You’ll learn helpful questions to determine when to remove or collect additional data.

What you’ll need¶

Environment Requirements
- dataeval or dataeval[all]

Introduction¶

Exploratory Data Analysis (EDA) is an approach to analyzing data sets to summarize the main characteristics and identify incongruencies in the data. Before diving into machine learning or statistical modeling, it is crucial to understand the data you are working with. EDA helps in understanding the patterns, detecting anomalies, checking assumptions, and determining relationships in the data.

One of the most important aspects of EDA is data cleaning. A portion of DataEval is dedicated to being able to identify duplicates and outliers as well as data points that have missing or too many extreme values. These techniques help ensure that you only include high quality data for your projects.

Step-by-step guide¶

This guide will walk through how to use DataEval to perform basic data cleaning.

Setup¶

You’ll begin by importing the necessary libraries to walk through this guide.

import numpy as np
import polars as pl
from dataeval_plots import plot
from IPython.display import display
from maite_datasets.object_detection import VOCDetection

from dataeval import Metadata

# Load the classes from DataEval that are helpful for EDA
from dataeval.config import set_max_processes
from dataeval.core import compute_stats, label_stats
from dataeval.flags import ImageStats
from dataeval.quality import Duplicates, Outliers

# Print all rows of dataframes
_ = pl.Config.set_tbl_rows(-1)

# Set the random value
rng = np.random.default_rng(213)

# Set multiprocessing for DataEval stats
set_max_processes(4)

# Helper method to plot sample images by class
def plot_sample_images_by_class(dataset, image_indices_per_class) -> None:
    import matplotlib.pyplot as plt

    # Plot random images from each category
    _, axs = plt.subplots(5, 4, figsize=(8, 10))

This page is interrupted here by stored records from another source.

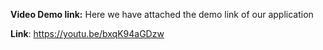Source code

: **Video Demo link:**
Here we have attached the demo link of our application

**Link**: https://youtu.be/bxqK94aGDzw
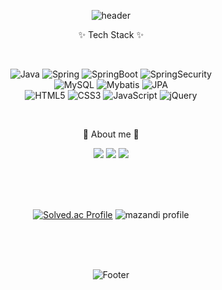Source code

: <div align='center'>
	
![header](https://capsule-render.vercel.app/api?type=waving&color=gradient&fontColor=ffffff&height=260&section=header&text=WELCOME&fontSize=68&fontAlignY=38&desc=Jeong_ii's%20GitHub%20Profile&descAlignY=55&descAlign=70)

<!-- color=gradient -->

<div align=center>
<p>✨ Tech Stack ✨</p>
<br>
</div>

![Java](https://img.shields.io/badge/Java-007396?style=flat-square&logo=Conda-Forge&logoColor=white)
![Spring](https://img.shields.io/badge/Spring-6DB33F?style=flat-square&logo=Spring&logoColor=white)
![SpringBoot](https://img.shields.io/badge/SpringBoot-6DB33F?style=flat-square&logo=SpringBoot&logoColor=white)
![SpringSecurity](https://img.shields.io/badge/SpringSecurity-6DB33F?style=flat-square&logo=SpringSecurity&logoColor=white)
<br>
![MySQL](https://img.shields.io/badge/MySQL-4479A1?style=flat-square&logo=MySQL&logoColor=white)
![Mybatis](https://img.shields.io/badge/Mybatis-000000?style=flat-square&logo=Fluentd&logoColor=white)
![JPA](https://img.shields.io/badge/JPA-59666C?style=flat-square&logo=hibernate&logoColor=white)
<br>
![HTML5](https://img.shields.io/badge/HTML5-E34F26?style=flat-square&logo=HTML5&logoColor=white)
![CSS3](https://img.shields.io/badge/CSS3-1572B6?style=flat-square&logo=CSS3&logoColor=white)
![JavaScript](https://img.shields.io/badge/JavaScript-F7DF1E?style=flat-square&logo=JavaScript&logoColor=white)
![jQuery](https://img.shields.io/badge/jQuery-0769AD?style=flat-square&logo=jQuery&logoColor=white)

<br>

<!--
<div align=center>
<p>🛠 Tools 🛠</p>
</div>

![EclipseIDE](https://img.shields.io/badge/Eclipse%20IDE-2C2255?style=flat-square&logo=EclipseIDE&logoColor=white)
![VisualStudioCode](https://img.shields.io/badge/Visual%20Studio%20Code-007ACC?style=flat-square&logo=VisualStudioCode&logoColor=white)
![Intellijidea](https://img.shields.io/badge/Intellij%20idea-000000?style=flat-square&logo=Intellijidea&logoColor=white)
<br>
![ApacheTomcat](https://img.shields.io/badge/Tomcat-F8DC75?style=flat-square&logo=ApacheTomcat&logoColor=white)
![GitHub](https://img.shields.io/badge/GitHub-181717?style=flat-square&logo=GitHub&logoColor=white)
![Notion](https://img.shields.io/badge/Notion-000000?style=flat-square&logo=Notion&logoColor=white)
-->

<div align=center>
<p>👋 About me 👋</p>
</div>

<a href="https://je0ng-dev-log.tistory.com" target="_blank"><img src="https://img.shields.io/badge/Blog-F46D01?logo=tistory&style=flat-square&logoColor=FFFFFF"/></a>
<a href="mailto:guswjd2360@naver.com" target="_blank"><img src="https://img.shields.io/badge/Mail-30B980?logo=minutemailer&style=flat-square&logoColor=FFFFFF"/></a>
<a href=" " target="_blank"><img src="https://img.shields.io/badge/Portfolio-EF2D5E?logo=githubsponsors&style=flat-square&logoColor=FFFFFF"/></a>

<br>
<br>
<br>

<!--
![Anurag's GitHub stats](https://github-readme-stats.vercel.app/api?username=hyunjeong222&show_icons=true&theme=transparent)
-->

[![Solved.ac Profile](http://mazassumnida.wtf/api/v2/generate_badge?boj=guswjd2360)](https://solved.ac/guswjd2360/)
![mazandi profile](http://mazandi.herokuapp.com/api?handle=guswjd2360&theme=warm)

<br>
<br>
<br>

<!--
[![Hits](https://hits.seeyoufarm.com/api/count/incr/badge.svg?url=https%3A%2F%2Fgithub.com%2Fhyunjeong222%2Fhit-counter&count_bg=%2379C83D&title_bg=%23555555&icon=&icon_color=%23E7E7E7&title=hits&edge_flat=false)](https://hits.seeyoufarm.com)
-->

![Footer](https://capsule-render.vercel.app/api?type=waving&color=gradient&height=120&section=footer)

<!-- &animation=fadeIn&section=footer&text=🥇🥈🥉&fontAlign=70 -->

</div>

    for ax, (category, indices) in zip(axs.flat, image_indices_per_class.items(), strict=False):
        # Randomly select an index from the list of indices
        ax.imshow(dataset[rng.choice(indices)][0].transpose(1, 2, 0))
        ax.set_title(dataset.metadata["index2label"][category])
        ax.axis("off")

    plt.tight_layout()
    plt.show()


# Helper method to plot images of interest
def plot_sample_outlier_images_by_metric(dataset, outlier_result, metric, layout) -> None:
    import matplotlib.gridspec as gridspec
    import matplotlib.pyplot as plt
    from matplotlib.cm import ScalarMappable
    from matplotlib.colors import Normalize

    # Filter outliers DataFrame for the specific metric
    metric_outliers = outlier_result.data().filter(pl.col("metric_name") == metric)

    if metric_outliers.is_empty():
        print(f"No images flagged for metric: {metric}")
        return

    # Get all metric values from stored calculation results to understand the distribution
    all_metric_values = outlier_result.calculation_results["stats"][metric]
    quantiles = np.quantile(all_metric_values, [0, 0.25, 0.5, 0.75, 1])
    median = quantiles[2]

    # Compute distance from median and sort by most extreme first
    ranked = (
        metric_outliers.unique(subset=["item_index"])
        .with_columns((pl.col("metric_value") - median).abs().alias("_distance"))
        .sort("_distance", descending=True)
        .drop("_distance")
    )

    # Determine number of samples to plot
    n_samples = min(int(np.prod(layout)), ranked.height)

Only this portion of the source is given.